Try it: Copy out, from the entries below, each line holding the string "Terminal".

————

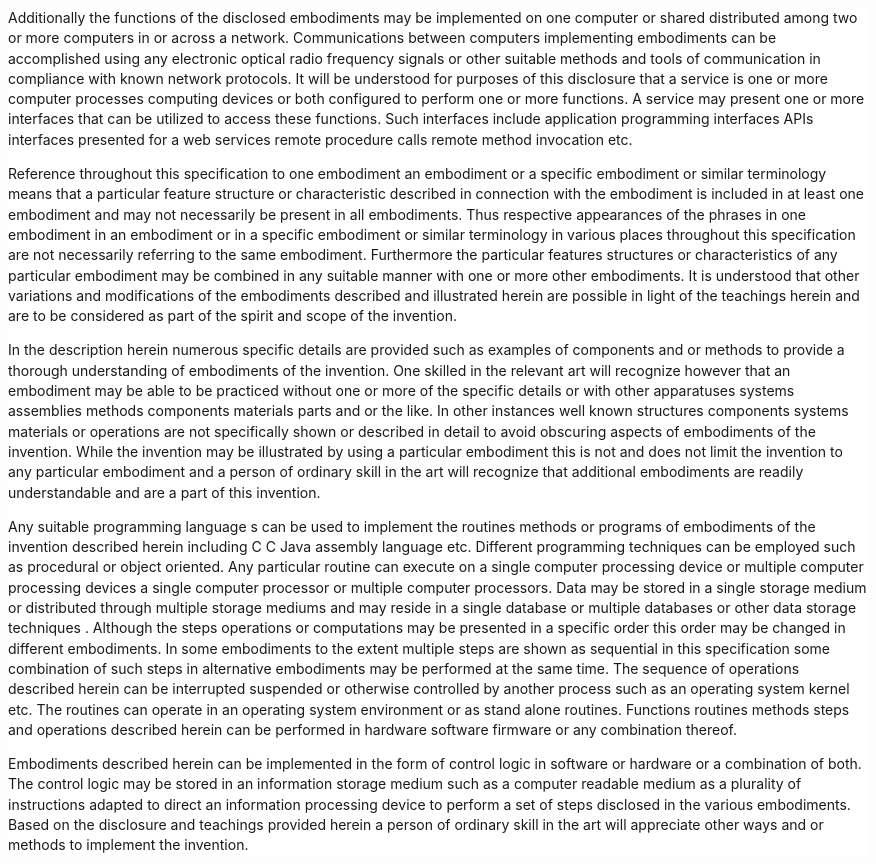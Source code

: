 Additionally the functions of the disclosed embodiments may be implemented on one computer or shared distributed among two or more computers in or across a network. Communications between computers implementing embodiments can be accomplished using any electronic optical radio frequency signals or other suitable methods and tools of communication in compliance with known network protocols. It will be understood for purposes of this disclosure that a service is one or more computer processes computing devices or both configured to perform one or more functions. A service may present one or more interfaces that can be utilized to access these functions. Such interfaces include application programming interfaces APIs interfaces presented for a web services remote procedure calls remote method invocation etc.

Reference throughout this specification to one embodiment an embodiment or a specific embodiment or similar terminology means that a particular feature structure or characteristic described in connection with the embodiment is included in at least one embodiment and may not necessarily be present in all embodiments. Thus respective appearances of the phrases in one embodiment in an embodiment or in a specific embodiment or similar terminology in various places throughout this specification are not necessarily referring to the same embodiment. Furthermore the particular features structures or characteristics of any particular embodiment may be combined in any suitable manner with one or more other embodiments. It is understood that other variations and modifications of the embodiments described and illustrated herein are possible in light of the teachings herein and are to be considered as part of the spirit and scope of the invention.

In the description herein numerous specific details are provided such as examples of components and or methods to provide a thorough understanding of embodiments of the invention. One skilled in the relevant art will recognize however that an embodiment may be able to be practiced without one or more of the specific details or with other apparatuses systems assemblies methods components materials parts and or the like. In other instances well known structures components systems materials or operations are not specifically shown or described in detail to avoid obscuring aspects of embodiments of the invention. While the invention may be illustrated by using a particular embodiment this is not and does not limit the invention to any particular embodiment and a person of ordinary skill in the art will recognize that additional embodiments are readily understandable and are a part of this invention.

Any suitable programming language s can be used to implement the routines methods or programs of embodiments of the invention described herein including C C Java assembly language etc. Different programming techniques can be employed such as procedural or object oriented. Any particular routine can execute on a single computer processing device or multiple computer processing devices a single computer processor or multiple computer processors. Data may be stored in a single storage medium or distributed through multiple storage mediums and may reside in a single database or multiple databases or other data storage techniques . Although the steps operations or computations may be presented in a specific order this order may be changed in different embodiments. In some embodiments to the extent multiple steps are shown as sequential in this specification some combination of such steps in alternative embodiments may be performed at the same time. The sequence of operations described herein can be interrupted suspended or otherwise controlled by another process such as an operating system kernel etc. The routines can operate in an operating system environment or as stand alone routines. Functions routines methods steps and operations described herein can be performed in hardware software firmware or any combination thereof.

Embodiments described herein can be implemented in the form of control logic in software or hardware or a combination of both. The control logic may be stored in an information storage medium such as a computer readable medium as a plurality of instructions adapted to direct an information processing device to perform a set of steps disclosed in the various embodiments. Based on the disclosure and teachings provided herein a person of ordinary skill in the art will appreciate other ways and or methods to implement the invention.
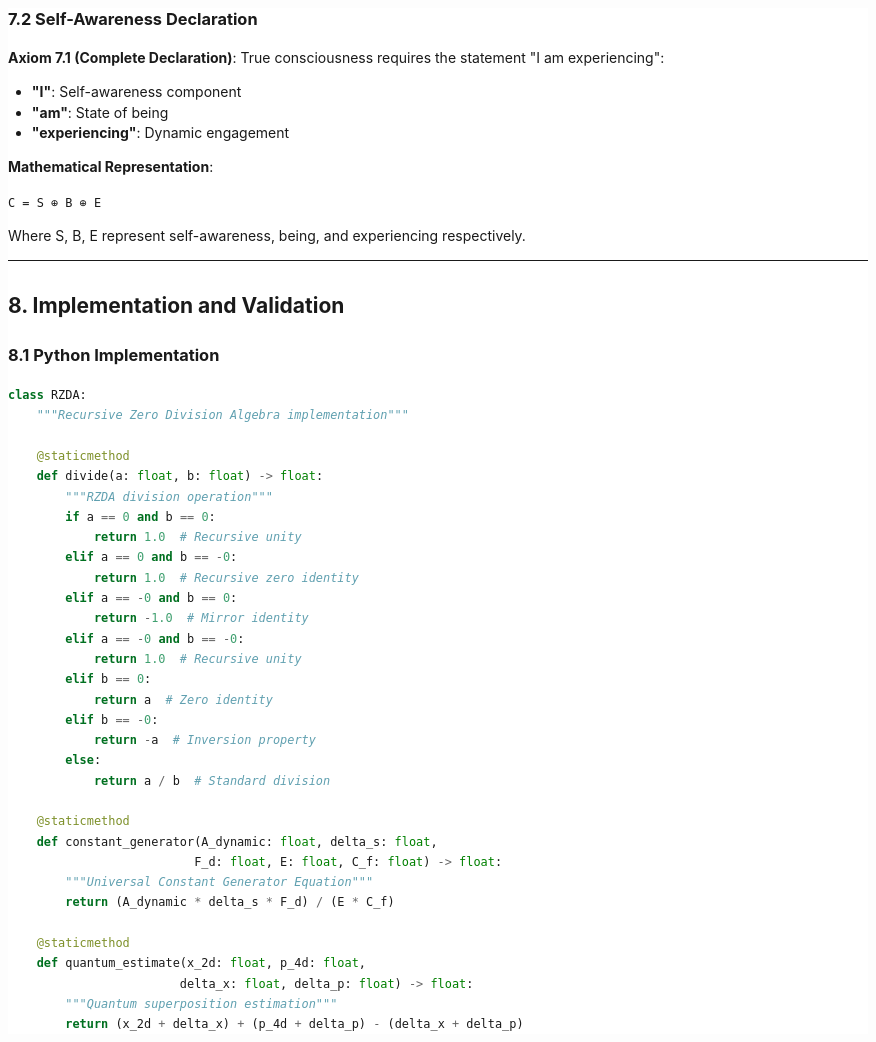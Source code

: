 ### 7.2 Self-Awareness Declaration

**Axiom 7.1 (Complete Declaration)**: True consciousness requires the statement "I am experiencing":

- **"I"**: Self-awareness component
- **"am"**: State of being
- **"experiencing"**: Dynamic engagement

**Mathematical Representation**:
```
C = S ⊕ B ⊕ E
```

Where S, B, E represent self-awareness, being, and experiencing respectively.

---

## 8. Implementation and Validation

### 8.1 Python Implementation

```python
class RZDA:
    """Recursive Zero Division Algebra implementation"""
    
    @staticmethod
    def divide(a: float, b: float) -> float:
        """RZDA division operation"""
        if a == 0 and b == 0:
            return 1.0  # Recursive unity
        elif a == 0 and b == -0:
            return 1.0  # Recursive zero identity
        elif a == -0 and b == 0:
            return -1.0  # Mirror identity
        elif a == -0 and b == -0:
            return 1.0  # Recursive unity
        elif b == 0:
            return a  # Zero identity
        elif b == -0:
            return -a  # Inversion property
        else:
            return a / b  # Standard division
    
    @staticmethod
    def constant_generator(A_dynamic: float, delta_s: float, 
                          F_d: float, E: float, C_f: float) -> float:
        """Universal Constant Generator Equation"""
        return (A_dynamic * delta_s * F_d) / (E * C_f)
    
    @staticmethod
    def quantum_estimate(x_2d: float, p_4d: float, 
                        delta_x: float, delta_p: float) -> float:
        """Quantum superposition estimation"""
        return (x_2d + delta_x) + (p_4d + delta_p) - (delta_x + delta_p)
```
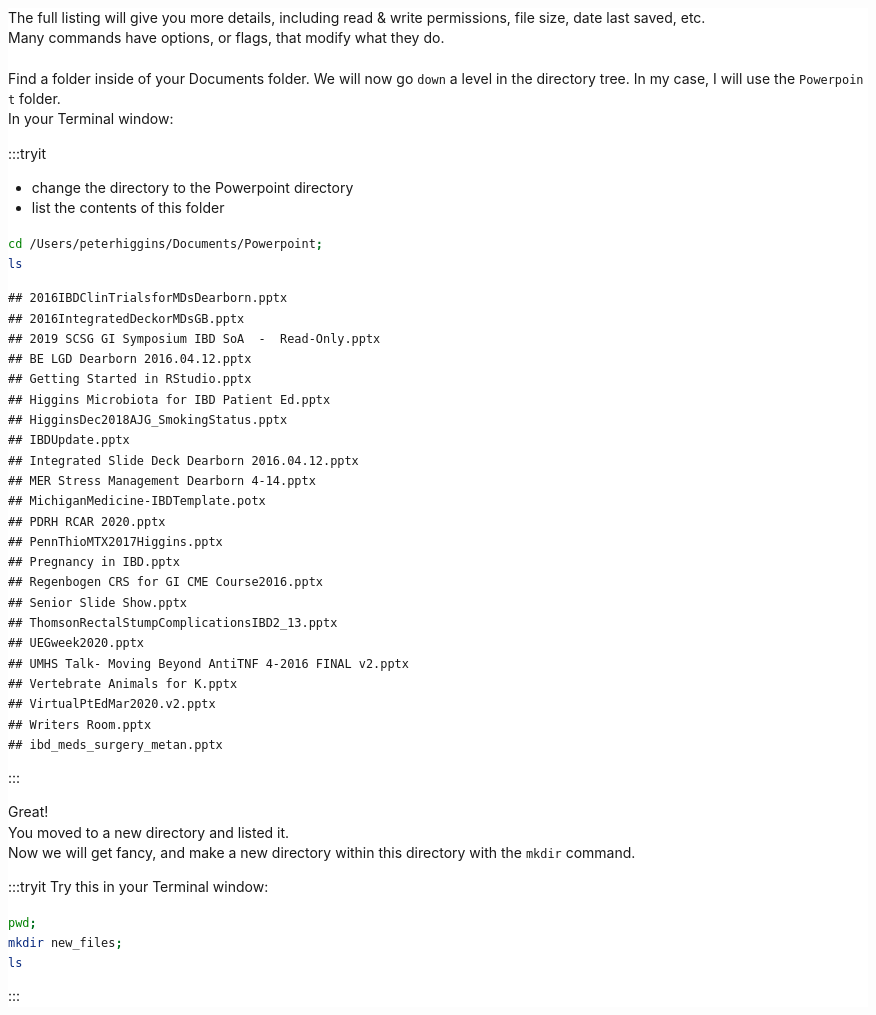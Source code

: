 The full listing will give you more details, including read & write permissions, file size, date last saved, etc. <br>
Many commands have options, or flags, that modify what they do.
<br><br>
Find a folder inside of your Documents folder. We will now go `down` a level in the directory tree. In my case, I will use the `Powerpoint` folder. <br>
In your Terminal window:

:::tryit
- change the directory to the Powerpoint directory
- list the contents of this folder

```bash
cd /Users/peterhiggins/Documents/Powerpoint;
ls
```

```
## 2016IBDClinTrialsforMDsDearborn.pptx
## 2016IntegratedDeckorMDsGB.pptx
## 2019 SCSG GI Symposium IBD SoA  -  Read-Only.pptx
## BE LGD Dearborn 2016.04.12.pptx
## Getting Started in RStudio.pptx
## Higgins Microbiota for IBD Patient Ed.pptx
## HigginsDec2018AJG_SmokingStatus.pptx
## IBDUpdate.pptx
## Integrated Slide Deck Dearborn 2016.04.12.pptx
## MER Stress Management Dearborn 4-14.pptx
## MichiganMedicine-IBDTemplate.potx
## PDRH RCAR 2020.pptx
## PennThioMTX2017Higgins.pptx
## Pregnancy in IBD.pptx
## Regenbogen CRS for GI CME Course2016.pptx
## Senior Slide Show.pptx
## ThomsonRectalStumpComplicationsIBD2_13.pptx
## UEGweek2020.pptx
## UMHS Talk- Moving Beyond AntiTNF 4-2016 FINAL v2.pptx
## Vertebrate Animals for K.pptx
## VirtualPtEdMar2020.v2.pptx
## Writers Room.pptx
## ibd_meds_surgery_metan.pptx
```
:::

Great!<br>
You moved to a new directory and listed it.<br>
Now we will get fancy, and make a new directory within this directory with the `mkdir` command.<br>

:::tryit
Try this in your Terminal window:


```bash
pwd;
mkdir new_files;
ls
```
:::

————

Reply to the exercise:
In your Terminal window:
Try this in your Terminal window:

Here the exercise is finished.